What appears from the first line of the records below through the line containing "ataques a un" must be reproduced verbatim.

(Beginning of Input records)

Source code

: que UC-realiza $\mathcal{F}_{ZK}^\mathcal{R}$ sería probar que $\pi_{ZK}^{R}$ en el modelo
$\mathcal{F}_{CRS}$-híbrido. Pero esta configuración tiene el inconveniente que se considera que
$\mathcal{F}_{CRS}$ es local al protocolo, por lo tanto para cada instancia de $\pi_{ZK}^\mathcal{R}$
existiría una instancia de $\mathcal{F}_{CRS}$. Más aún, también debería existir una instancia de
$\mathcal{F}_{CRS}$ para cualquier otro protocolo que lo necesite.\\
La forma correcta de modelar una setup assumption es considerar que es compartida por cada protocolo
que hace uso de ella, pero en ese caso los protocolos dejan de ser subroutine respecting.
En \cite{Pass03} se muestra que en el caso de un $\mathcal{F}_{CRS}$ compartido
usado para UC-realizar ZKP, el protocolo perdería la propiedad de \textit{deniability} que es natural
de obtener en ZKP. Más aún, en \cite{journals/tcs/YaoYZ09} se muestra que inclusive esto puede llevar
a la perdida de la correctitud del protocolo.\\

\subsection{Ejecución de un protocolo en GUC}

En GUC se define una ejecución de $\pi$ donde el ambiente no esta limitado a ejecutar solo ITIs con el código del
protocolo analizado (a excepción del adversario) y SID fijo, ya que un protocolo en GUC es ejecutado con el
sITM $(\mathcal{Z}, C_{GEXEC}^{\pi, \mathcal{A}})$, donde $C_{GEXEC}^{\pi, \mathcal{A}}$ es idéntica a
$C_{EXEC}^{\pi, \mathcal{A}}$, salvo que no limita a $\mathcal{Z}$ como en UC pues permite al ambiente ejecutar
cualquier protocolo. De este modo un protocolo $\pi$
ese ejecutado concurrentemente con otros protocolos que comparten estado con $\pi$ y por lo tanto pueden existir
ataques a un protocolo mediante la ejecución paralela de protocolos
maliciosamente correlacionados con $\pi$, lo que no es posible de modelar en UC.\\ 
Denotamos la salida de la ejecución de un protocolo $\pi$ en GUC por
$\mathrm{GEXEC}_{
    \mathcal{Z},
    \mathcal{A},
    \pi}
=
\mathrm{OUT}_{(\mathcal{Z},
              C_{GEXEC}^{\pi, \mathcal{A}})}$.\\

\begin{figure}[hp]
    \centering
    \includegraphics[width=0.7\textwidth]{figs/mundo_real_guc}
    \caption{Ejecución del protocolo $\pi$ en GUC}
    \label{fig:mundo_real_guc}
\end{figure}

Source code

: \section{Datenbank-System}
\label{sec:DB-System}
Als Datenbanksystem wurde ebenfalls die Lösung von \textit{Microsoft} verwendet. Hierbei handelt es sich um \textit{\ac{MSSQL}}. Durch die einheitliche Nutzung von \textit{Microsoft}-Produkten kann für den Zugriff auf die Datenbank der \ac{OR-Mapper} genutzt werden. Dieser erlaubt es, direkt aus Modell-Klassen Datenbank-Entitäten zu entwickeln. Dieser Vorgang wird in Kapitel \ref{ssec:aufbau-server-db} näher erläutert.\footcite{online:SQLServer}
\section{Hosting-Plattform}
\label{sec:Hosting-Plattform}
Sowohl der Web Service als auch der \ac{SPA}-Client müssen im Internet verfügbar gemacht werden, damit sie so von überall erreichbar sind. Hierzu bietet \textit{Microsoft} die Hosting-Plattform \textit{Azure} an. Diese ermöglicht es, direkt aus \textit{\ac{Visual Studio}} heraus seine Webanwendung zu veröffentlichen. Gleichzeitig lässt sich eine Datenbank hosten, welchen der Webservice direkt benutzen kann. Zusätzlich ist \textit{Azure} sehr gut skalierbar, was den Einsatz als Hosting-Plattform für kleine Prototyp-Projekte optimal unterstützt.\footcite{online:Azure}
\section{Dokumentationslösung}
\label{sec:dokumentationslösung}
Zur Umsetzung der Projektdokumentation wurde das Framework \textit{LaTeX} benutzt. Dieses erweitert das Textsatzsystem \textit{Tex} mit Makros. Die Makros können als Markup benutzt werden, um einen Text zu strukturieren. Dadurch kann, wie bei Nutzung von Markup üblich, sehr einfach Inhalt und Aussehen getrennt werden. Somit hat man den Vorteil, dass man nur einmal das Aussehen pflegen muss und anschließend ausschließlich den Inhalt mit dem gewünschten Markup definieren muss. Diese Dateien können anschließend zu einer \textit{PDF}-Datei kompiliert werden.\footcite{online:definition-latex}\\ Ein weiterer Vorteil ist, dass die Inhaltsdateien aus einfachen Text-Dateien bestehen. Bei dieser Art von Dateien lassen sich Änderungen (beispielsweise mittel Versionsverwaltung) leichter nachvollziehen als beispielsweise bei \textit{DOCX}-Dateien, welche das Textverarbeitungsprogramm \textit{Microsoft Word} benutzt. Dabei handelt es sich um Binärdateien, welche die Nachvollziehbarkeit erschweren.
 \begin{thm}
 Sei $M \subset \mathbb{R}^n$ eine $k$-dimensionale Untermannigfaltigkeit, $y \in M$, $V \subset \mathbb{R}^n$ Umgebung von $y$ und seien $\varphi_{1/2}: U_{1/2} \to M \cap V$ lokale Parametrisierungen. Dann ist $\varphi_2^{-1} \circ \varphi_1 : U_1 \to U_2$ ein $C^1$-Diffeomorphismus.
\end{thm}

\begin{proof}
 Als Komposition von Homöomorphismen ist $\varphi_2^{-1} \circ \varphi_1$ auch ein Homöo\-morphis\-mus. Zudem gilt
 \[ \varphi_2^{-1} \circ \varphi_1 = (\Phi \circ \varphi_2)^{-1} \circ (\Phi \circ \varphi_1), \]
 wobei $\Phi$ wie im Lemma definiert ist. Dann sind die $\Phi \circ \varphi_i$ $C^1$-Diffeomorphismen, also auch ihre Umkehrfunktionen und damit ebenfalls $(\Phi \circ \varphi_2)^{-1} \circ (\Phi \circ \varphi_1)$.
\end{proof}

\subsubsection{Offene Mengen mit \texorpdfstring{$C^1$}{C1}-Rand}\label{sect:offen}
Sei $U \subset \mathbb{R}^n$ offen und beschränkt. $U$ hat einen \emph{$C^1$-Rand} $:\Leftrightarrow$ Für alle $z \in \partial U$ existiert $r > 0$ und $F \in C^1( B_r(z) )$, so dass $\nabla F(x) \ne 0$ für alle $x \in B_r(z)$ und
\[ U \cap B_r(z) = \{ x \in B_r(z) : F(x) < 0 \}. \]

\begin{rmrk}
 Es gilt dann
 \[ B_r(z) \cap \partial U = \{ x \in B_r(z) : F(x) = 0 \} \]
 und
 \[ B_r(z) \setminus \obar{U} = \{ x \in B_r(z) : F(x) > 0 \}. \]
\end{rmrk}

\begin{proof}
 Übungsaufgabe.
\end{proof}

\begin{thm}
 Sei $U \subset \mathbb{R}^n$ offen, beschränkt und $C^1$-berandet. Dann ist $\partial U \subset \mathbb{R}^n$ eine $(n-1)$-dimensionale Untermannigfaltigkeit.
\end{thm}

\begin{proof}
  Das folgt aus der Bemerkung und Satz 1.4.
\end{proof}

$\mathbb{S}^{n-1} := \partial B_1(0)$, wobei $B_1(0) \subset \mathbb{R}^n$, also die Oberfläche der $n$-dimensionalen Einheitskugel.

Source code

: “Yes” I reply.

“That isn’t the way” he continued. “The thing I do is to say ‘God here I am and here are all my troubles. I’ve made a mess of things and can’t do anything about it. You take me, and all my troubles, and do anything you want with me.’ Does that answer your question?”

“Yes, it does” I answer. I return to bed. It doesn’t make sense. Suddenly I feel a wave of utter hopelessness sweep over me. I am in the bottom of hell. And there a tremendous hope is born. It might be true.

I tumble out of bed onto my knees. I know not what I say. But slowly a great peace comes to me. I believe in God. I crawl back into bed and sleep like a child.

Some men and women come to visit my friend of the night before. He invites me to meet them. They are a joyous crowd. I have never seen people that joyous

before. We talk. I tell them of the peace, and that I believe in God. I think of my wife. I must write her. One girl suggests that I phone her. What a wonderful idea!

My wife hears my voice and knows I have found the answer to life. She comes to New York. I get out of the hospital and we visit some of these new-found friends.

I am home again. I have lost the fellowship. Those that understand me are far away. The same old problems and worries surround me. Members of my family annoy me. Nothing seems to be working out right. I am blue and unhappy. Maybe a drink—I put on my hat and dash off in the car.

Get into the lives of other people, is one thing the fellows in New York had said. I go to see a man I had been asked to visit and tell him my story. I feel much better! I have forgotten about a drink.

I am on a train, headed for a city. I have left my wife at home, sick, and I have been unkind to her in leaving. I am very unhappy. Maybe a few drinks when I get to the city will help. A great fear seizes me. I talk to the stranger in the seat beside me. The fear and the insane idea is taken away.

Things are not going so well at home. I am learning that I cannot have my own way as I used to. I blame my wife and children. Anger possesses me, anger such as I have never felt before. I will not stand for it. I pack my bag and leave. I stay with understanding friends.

(End of Input records)

Exercise solution —
Source code

: que UC-realiza $\mathcal{F}_{ZK}^\mathcal{R}$ sería probar que $\pi_{ZK}^{R}$ en el modelo
$\mathcal{F}_{CRS}$-híbrido. Pero esta configuración tiene el inconveniente que se considera que
$\mathcal{F}_{CRS}$ es local al protocolo, por lo tanto para cada instancia de $\pi_{ZK}^\mathcal{R}$
existiría una instancia de $\mathcal{F}_{CRS}$. Más aún, también debería existir una instancia de
$\mathcal{F}_{CRS}$ para cualquier otro protocolo que lo necesite.\\
La forma correcta de modelar una setup assumption es considerar que es compartida por cada protocolo
que hace uso de ella, pero en ese caso los protocolos dejan de ser subroutine respecting.
En \cite{Pass03} se muestra que en el caso de un $\mathcal{F}_{CRS}$ compartido
usado para UC-realizar ZKP, el protocolo perdería la propiedad de \textit{deniability} que es natural
de obtener en ZKP. Más aún, en \cite{journals/tcs/YaoYZ09} se muestra que inclusive esto puede llevar
a la perdida de la correctitud del protocolo.\\

\subsection{Ejecución de un protocolo en GUC}

En GUC se define una ejecución de $\pi$ donde el ambiente no esta limitado a ejecutar solo ITIs con el código del
protocolo analizado (a excepción del adversario) y SID fijo, ya que un protocolo en GUC es ejecutado con el
sITM $(\mathcal{Z}, C_{GEXEC}^{\pi, \mathcal{A}})$, donde $C_{GEXEC}^{\pi, \mathcal{A}}$ es idéntica a
$C_{EXEC}^{\pi, \mathcal{A}}$, salvo que no limita a $\mathcal{Z}$ como en UC pues permite al ambiente ejecutar
cualquier protocolo. De este modo un protocolo $\pi$
ese ejecutado concurrentemente con otros protocolos que comparten estado con $\pi$ y por lo tanto pueden existir
ataques a un protocolo mediante la ejecución paralela de protocolos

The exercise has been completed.